[Collected data]
:::::

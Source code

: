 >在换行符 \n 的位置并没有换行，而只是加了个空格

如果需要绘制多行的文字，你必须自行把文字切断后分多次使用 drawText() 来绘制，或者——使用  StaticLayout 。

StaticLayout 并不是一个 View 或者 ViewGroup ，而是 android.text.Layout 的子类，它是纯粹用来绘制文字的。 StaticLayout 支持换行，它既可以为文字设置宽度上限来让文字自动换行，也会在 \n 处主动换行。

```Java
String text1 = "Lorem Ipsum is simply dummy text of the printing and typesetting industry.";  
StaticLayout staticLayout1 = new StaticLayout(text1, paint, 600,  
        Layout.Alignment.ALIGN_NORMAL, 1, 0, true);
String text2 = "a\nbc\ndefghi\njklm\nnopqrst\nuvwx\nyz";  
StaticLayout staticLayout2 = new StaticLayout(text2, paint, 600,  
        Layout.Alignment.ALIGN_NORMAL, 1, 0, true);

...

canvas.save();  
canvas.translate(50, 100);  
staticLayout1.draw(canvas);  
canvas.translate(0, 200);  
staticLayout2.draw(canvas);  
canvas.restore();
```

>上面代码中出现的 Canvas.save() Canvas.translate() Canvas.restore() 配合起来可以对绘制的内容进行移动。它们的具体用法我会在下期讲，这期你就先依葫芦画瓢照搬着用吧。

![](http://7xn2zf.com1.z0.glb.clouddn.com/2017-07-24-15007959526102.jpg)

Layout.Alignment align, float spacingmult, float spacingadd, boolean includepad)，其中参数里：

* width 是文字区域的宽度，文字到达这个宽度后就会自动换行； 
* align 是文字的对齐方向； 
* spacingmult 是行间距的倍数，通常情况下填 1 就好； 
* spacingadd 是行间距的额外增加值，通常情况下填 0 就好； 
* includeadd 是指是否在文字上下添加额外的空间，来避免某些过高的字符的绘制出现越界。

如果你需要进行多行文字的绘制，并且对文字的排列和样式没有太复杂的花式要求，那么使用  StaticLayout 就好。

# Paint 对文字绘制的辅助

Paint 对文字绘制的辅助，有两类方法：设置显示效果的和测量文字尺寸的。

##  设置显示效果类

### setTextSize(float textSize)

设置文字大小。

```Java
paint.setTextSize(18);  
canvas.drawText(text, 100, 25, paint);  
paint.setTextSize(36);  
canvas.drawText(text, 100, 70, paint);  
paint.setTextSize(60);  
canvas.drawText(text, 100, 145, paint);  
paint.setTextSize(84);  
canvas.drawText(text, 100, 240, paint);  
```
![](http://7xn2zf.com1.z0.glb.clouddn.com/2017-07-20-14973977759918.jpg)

:::::

Repeat the data in full, keeping each word exactly as it is.

Answer to the exercise:
Source code

: >在换行符 \n 的位置并没有换行，而只是加了个空格

如果需要绘制多行的文字，你必须自行把文字切断后分多次使用 drawText() 来绘制，或者——使用  StaticLayout 。

StaticLayout 并不是一个 View 或者 ViewGroup ，而是 android.text.Layout 的子类，它是纯粹用来绘制文字的。 StaticLayout 支持换行，它既可以为文字设置宽度上限来让文字自动换行，也会在 \n 处主动换行。

```Java
String text1 = "Lorem Ipsum is simply dummy text of the printing and typesetting industry.";  
StaticLayout staticLayout1 = new StaticLayout(text1, paint, 600,  
        Layout.Alignment.ALIGN_NORMAL, 1, 0, true);
String text2 = "a\nbc\ndefghi\njklm\nnopqrst\nuvwx\nyz";  
StaticLayout staticLayout2 = new StaticLayout(text2, paint, 600,  
        Layout.Alignment.ALIGN_NORMAL, 1, 0, true);

...

canvas.save();  
canvas.translate(50, 100);  
staticLayout1.draw(canvas);  
canvas.translate(0, 200);  
staticLayout2.draw(canvas);  
canvas.restore();
```

>上面代码中出现的 Canvas.save() Canvas.translate() Canvas.restore() 配合起来可以对绘制的内容进行移动。它们的具体用法我会在下期讲，这期你就先依葫芦画瓢照搬着用吧。

![](http://7xn2zf.com1.z0.glb.clouddn.com/2017-07-24-15007959526102.jpg)

Layout.Alignment align, float spacingmult, float spacingadd, boolean includepad)，其中参数里：

* width 是文字区域的宽度，文字到达这个宽度后就会自动换行； 
* align 是文字的对齐方向； 
* spacingmult 是行间距的倍数，通常情况下填 1 就好； 
* spacingadd 是行间距的额外增加值，通常情况下填 0 就好； 
* includeadd 是指是否在文字上下添加额外的空间，来避免某些过高的字符的绘制出现越界。

如果你需要进行多行文字的绘制，并且对文字的排列和样式没有太复杂的花式要求，那么使用  StaticLayout 就好。

# Paint 对文字绘制的辅助

Paint 对文字绘制的辅助，有两类方法：设置显示效果的和测量文字尺寸的。

##  设置显示效果类

### setTextSize(float textSize)

设置文字大小。

```Java
paint.setTextSize(18);  
canvas.drawText(text, 100, 25, paint);  
paint.setTextSize(36);  
canvas.drawText(text, 100, 70, paint);  
paint.setTextSize(60);  
canvas.drawText(text, 100, 145, paint);  
paint.setTextSize(84);  
canvas.drawText(text, 100, 240, paint);  
```
![](http://7xn2zf.com1.z0.glb.clouddn.com/2017-07-20-14973977759918.jpg)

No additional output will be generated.